The Elon Musk company had successfully flown a reused Falcon 9 rocket Thursday from its launch pad in Vandenberg Air Force Base in California, when it placed the Paz satellite for another Spanish customer, Hisdesat, into orbit, along with two of its own test satellites as part of SpaceX’s Starlink program to provide internet from space.
The Sunday launch was supposed to fly a new rocket from one of the company’s two launch pads in Cape Canaveral Air Force Base, Florida, and then attempt to launch its first stage on a drone ship (“Of Course I Still Love You”) in the Atlantic Ocean.
Unlike many other launch delays that have to do with weather conditions at launch time, this one was to do with some technical safety precautions SpaceX decided to take.
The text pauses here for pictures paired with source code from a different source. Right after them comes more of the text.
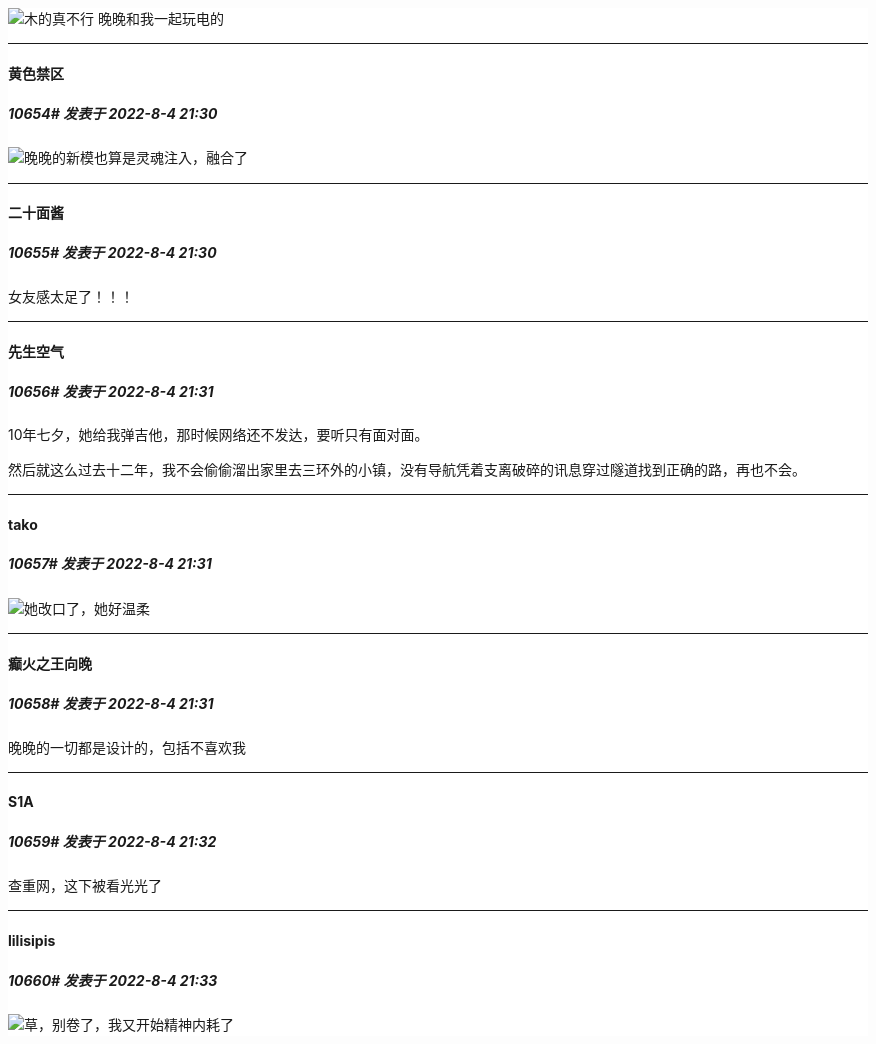 <img src="https://static.saraba1st.com/image/smiley/face2017/133.png" referrerpolicy="no-referrer">木的真不行 晚晚和我一起玩电的

*****

####  黄色禁区  
##### 10654#       发表于 2022-8-4 21:30

<img src="https://static.saraba1st.com/image/smiley/face2017/067.png" referrerpolicy="no-referrer">晚晚的新模也算是灵魂注入，融合了

*****

####  二十面酱  
##### 10655#       发表于 2022-8-4 21:30

女友感太足了！！！

*****

####  先生空气  
##### 10656#       发表于 2022-8-4 21:31

10年七夕，她给我弹吉他，那时候网络还不发达，要听只有面对面。

然后就这么过去十二年，我不会偷偷溜出家里去三环外的小镇，没有导航凭着支离破碎的讯息穿过隧道找到正确的路，再也不会。

*****

####  tako  
##### 10657#       发表于 2022-8-4 21:31

<img src="https://static.saraba1st.com/image/smiley/face2017/138.png" referrerpolicy="no-referrer">她改口了，她好温柔

*****

####  癫火之王向晚  
##### 10658#       发表于 2022-8-4 21:31

晚晚的一切都是设计的，包括不喜欢我

*****

####  S1A  
##### 10659#       发表于 2022-8-4 21:32

查重网，这下被看光光了

*****

####  lilisipis  
##### 10660#       发表于 2022-8-4 21:33

<img src="https://static.saraba1st.com/image/smiley/face2017/037.png" referrerpolicy="no-referrer">草，别卷了，我又开始精神内耗了
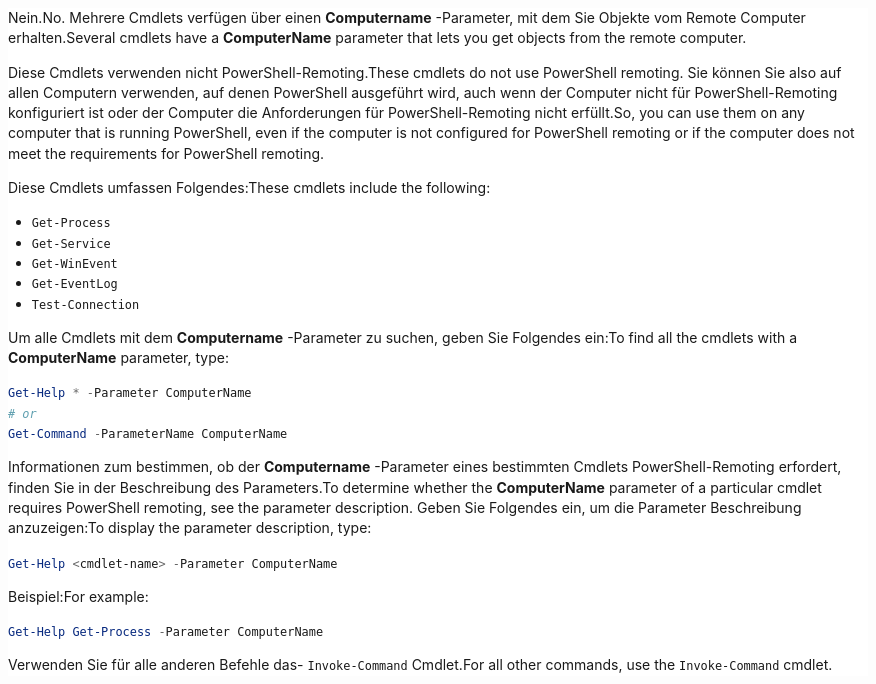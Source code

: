 <span data-ttu-id="32c73-134">Nein.</span><span class="sxs-lookup"><span data-stu-id="32c73-134">No.</span></span> <span data-ttu-id="32c73-135">Mehrere Cmdlets verfügen über einen **Computername** -Parameter, mit dem Sie Objekte vom Remote Computer erhalten.</span><span class="sxs-lookup"><span data-stu-id="32c73-135">Several cmdlets have a **ComputerName** parameter that lets you get objects from the remote computer.</span></span>

<span data-ttu-id="32c73-136">Diese Cmdlets verwenden nicht PowerShell-Remoting.</span><span class="sxs-lookup"><span data-stu-id="32c73-136">These cmdlets do not use PowerShell remoting.</span></span> <span data-ttu-id="32c73-137">Sie können Sie also auf allen Computern verwenden, auf denen PowerShell ausgeführt wird, auch wenn der Computer nicht für PowerShell-Remoting konfiguriert ist oder der Computer die Anforderungen für PowerShell-Remoting nicht erfüllt.</span><span class="sxs-lookup"><span data-stu-id="32c73-137">So, you can use them on any computer that is running PowerShell, even if the computer is not configured for PowerShell remoting or if the computer does not meet the requirements for PowerShell remoting.</span></span>

<span data-ttu-id="32c73-138">Diese Cmdlets umfassen Folgendes:</span><span class="sxs-lookup"><span data-stu-id="32c73-138">These cmdlets include the following:</span></span>

- `Get-Process`
- `Get-Service`
- `Get-WinEvent`
- `Get-EventLog`
- `Test-Connection`

<span data-ttu-id="32c73-139">Um alle Cmdlets mit dem **Computername** -Parameter zu suchen, geben Sie Folgendes ein:</span><span class="sxs-lookup"><span data-stu-id="32c73-139">To find all the cmdlets with a **ComputerName** parameter, type:</span></span>

```powershell
Get-Help * -Parameter ComputerName
# or
Get-Command -ParameterName ComputerName
```

<span data-ttu-id="32c73-140">Informationen zum bestimmen, ob der **Computername** -Parameter eines bestimmten Cmdlets PowerShell-Remoting erfordert, finden Sie in der Beschreibung des Parameters.</span><span class="sxs-lookup"><span data-stu-id="32c73-140">To determine whether the **ComputerName** parameter of a particular cmdlet requires PowerShell remoting, see the parameter description.</span></span> <span data-ttu-id="32c73-141">Geben Sie Folgendes ein, um die Parameter Beschreibung anzuzeigen:</span><span class="sxs-lookup"><span data-stu-id="32c73-141">To display the parameter description, type:</span></span>

```powershell
Get-Help <cmdlet-name> -Parameter ComputerName
```

<span data-ttu-id="32c73-142">Beispiel:</span><span class="sxs-lookup"><span data-stu-id="32c73-142">For example:</span></span>

```powershell
Get-Help Get-Process -Parameter ComputerName
```

<span data-ttu-id="32c73-143">Verwenden Sie für alle anderen Befehle das- `Invoke-Command` Cmdlet.</span><span class="sxs-lookup"><span data-stu-id="32c73-143">For all other commands, use the `Invoke-Command` cmdlet.</span></span>
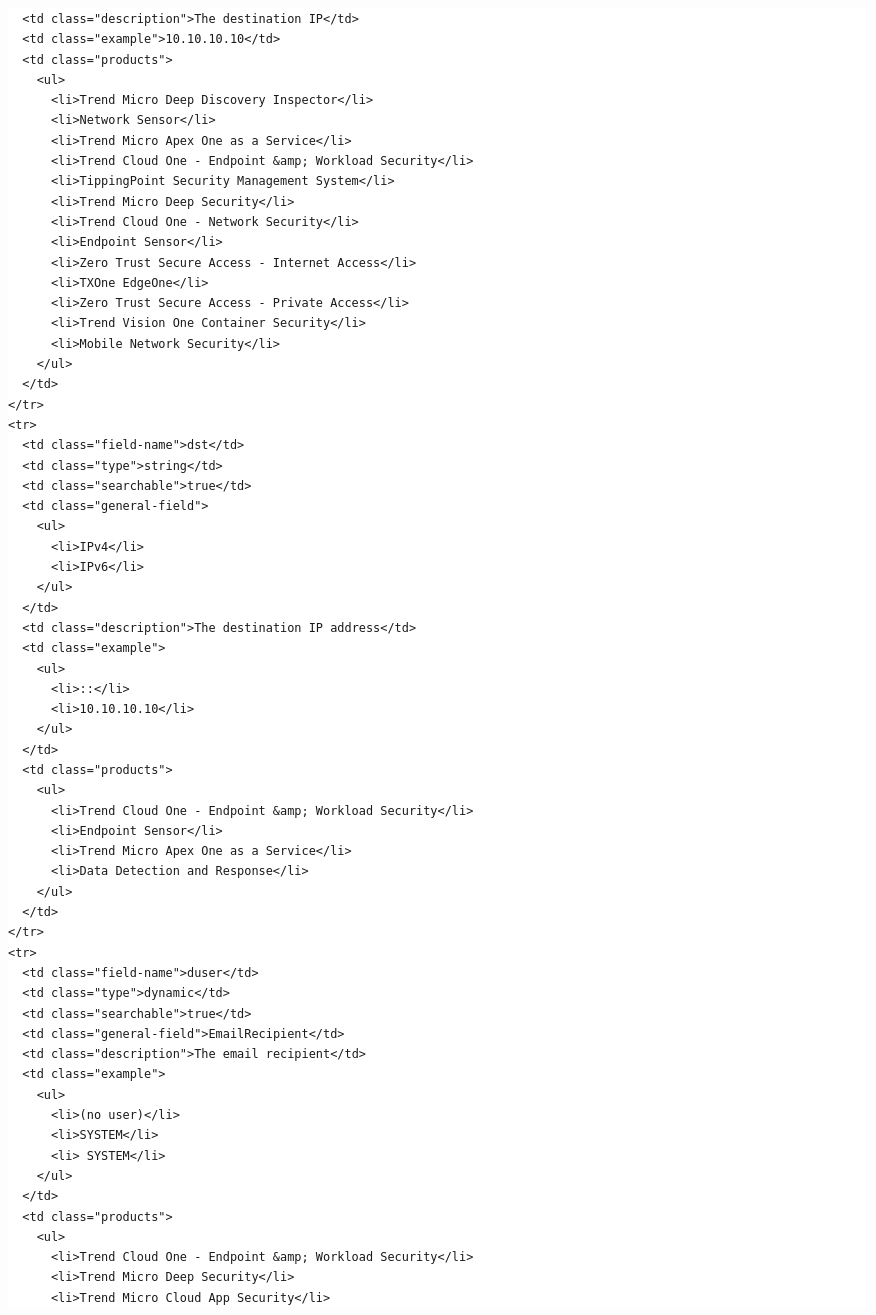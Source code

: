       <td class="description">The destination IP</td>
      <td class="example">10.10.10.10</td>
      <td class="products">
        <ul>
          <li>Trend Micro Deep Discovery Inspector</li>
          <li>Network Sensor</li>
          <li>Trend Micro Apex One as a Service</li>
          <li>Trend Cloud One - Endpoint &amp; Workload Security</li>
          <li>TippingPoint Security Management System</li>
          <li>Trend Micro Deep Security</li>
          <li>Trend Cloud One - Network Security</li>
          <li>Endpoint Sensor</li>
          <li>Zero Trust Secure Access - Internet Access</li>
          <li>TXOne EdgeOne</li>
          <li>Zero Trust Secure Access - Private Access</li>
          <li>Trend Vision One Container Security</li>
          <li>Mobile Network Security</li>
        </ul>
      </td>
    </tr>
    <tr>
      <td class="field-name">dst</td>
      <td class="type">string</td>
      <td class="searchable">true</td>
      <td class="general-field">
        <ul>
          <li>IPv4</li>
          <li>IPv6</li>
        </ul>
      </td>
      <td class="description">The destination IP address</td>
      <td class="example">
        <ul>
          <li>::</li>
          <li>10.10.10.10</li>
        </ul>
      </td>
      <td class="products">
        <ul>
          <li>Trend Cloud One - Endpoint &amp; Workload Security</li>
          <li>Endpoint Sensor</li>
          <li>Trend Micro Apex One as a Service</li>
          <li>Data Detection and Response</li>
        </ul>
      </td>
    </tr>
    <tr>
      <td class="field-name">duser</td>
      <td class="type">dynamic</td>
      <td class="searchable">true</td>
      <td class="general-field">EmailRecipient</td>
      <td class="description">The email recipient</td>
      <td class="example">
        <ul>
          <li>(no user)</li>
          <li>SYSTEM</li>
          <li> SYSTEM</li>
        </ul>
      </td>
      <td class="products">
        <ul>
          <li>Trend Cloud One - Endpoint &amp; Workload Security</li>
          <li>Trend Micro Deep Security</li>
          <li>Trend Micro Cloud App Security</li>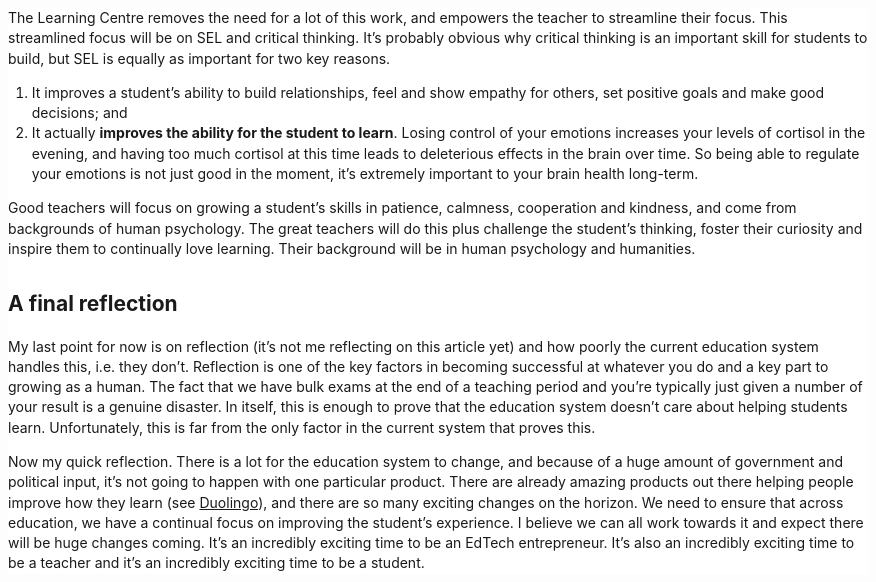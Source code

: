 The Learning Centre removes the need for a lot of this work, and empowers the teacher to streamline their focus. This streamlined focus will be on SEL and critical thinking. It’s probably obvious why critical thinking is an important skill for students to build, but SEL is equally as important for two key reasons. 

1. It improves a student’s ability to build relationships, feel and show empathy for others, set positive goals and make good decisions; and  
2. It actually **improves the ability for the student to learn**. Losing control of your emotions increases your levels of cortisol in the evening, and having too much cortisol at this time leads to deleterious effects in the brain over time. So being able to regulate your emotions is not just good in the moment, it’s extremely important to your brain health long-term.

Good teachers will focus on growing a student’s skills in patience, calmness, cooperation and kindness, and come from backgrounds of human psychology. The great teachers will do this plus challenge the student’s thinking, foster their curiosity and inspire them to continually love learning. Their background will be in human psychology and humanities.

## A final reflection

My last point for now is on reflection (it’s not me reflecting on this article yet) and how poorly the current education system handles this, i.e. they don’t. Reflection is one of the key factors in becoming successful at whatever you do and a key part to growing as a human. The fact that we have bulk exams at the end of a teaching period and you’re typically just given a number of your result is a genuine disaster. In itself, this is enough to prove that the education system doesn’t care about helping students learn. Unfortunately, this is far from the only factor in the current system that proves this.

Now my quick reflection. There is a lot for the education system to change, and because of a huge amount of government and political input, it’s not going to happen with one particular product. There are already amazing products out there helping people improve how they learn (see [Duolingo](https://invariablyunstructured.substack.com/p/duolingo-a-masterclass-in-the-build)), and there are so many exciting changes on the horizon. We need to ensure that across education, we have a continual focus on improving the student’s experience. I believe we can all work towards it and expect there will be huge changes coming. It’s an incredibly exciting time to be an EdTech entrepreneur. It’s also an incredibly exciting time to be a teacher and it’s an incredibly exciting time to be a student.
Sunday’s two-hour launch window opened at 12:35 a.m. EST, and had the launch taken place, the satellite would have been placed in a geostationary orbit around Earth. After a few weeks, during which Hispasat would test the spacecraft to make sure it was working properly, would place it at its final orbital position, the company said in a statement Friday.
“Hispasat 30W-6 will contribute to the reduction of the digital divide in Latin America, the Iberian Peninsula and North Africa, promote the distribution of audiovisual content in Latin America and provide connectivity in high-speed rail or maritime services in the Caribbean and Mediterranean,” Hispasat said about its new satellite.
The satellite was manufactured by Space Systems Loral, a company from Palo Alto, California.
Many Twitter users reacted positively to the SpaceX delay, saying safety was important.
The SpaceX drone ship “Of Course I Still Love You” was damaged during the company’s maiden launch of its Falcon Heavy rocket, and the attempted recovery of this Falcon 9 first stage would have been its first time in operation again since that incident.
The next scheduled launch by SpaceX is toward the end of March, when another Falcon 9 rocket would fly 10 satellites for Iridium as part of the company’s Iridium NEXT communication satellite fleet. That launch is to take place from SpaceX’s California launch pad. It is not known whether the delayed Hispasat launch would take place before that, but it seems likely.